→ WHAT TO PRODUCE
Give back all the entries below. Omit none of them.

=== GIVEN INFORMATION ===

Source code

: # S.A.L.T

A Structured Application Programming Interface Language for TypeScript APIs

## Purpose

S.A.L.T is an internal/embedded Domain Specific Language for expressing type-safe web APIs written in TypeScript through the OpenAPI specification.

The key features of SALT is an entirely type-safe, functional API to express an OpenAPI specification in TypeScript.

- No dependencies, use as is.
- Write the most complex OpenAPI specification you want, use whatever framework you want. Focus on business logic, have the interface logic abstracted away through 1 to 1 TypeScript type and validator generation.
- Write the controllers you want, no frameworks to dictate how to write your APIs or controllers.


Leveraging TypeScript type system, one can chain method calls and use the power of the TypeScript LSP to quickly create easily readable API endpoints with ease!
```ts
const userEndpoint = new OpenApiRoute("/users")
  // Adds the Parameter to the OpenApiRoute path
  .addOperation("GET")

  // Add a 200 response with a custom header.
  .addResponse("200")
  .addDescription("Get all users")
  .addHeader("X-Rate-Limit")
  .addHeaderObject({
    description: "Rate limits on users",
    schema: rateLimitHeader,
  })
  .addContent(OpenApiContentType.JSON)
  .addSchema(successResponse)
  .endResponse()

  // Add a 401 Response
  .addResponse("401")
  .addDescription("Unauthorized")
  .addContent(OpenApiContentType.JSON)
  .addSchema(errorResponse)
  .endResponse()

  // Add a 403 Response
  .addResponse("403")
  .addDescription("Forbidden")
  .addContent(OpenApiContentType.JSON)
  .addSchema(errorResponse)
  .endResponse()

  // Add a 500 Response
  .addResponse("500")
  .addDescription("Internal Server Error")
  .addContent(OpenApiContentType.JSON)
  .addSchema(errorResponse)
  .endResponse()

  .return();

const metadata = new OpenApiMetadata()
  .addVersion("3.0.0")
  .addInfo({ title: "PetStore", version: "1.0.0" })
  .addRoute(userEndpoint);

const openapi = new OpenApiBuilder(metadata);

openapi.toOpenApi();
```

===

→ YOUR SOLUTION
Source code

: # S.A.L.T

A Structured Application Programming Interface Language for TypeScript APIs

## Purpose

S.A.L.T is an internal/embedded Domain Specific Language for expressing type-safe web APIs written in TypeScript through the OpenAPI specification.

The key features of SALT is an entirely type-safe, functional API to express an OpenAPI specification in TypeScript.

- No dependencies, use as is.
- Write the most complex OpenAPI specification you want, use whatever framework you want. Focus on business logic, have the interface logic abstracted away through 1 to 1 TypeScript type and validator generation.
- Write the controllers you want, no frameworks to dictate how to write your APIs or controllers.


Leveraging TypeScript type system, one can chain method calls and use the power of the TypeScript LSP to quickly create easily readable API endpoints with ease!
```ts
const userEndpoint = new OpenApiRoute("/users")
  // Adds the Parameter to the OpenApiRoute path
  .addOperation("GET")

  // Add a 200 response with a custom header.
  .addResponse("200")
  .addDescription("Get all users")
  .addHeader("X-Rate-Limit")
  .addHeaderObject({
    description: "Rate limits on users",
    schema: rateLimitHeader,
  })
  .addContent(OpenApiContentType.JSON)
  .addSchema(successResponse)
  .endResponse()

  // Add a 401 Response
  .addResponse("401")
  .addDescription("Unauthorized")
  .addContent(OpenApiContentType.JSON)
  .addSchema(errorResponse)
  .endResponse()

  // Add a 403 Response
  .addResponse("403")
  .addDescription("Forbidden")
  .addContent(OpenApiContentType.JSON)
  .addSchema(errorResponse)
  .endResponse()

  // Add a 500 Response
  .addResponse("500")
  .addDescription("Internal Server Error")
  .addContent(OpenApiContentType.JSON)
  .addSchema(errorResponse)
  .endResponse()

  .return();

const metadata = new OpenApiMetadata()
  .addVersion("3.0.0")
  .addInfo({ title: "PetStore", version: "1.0.0" })
  .addRoute(userEndpoint);

const openapi = new OpenApiBuilder(metadata);

openapi.toOpenApi();
```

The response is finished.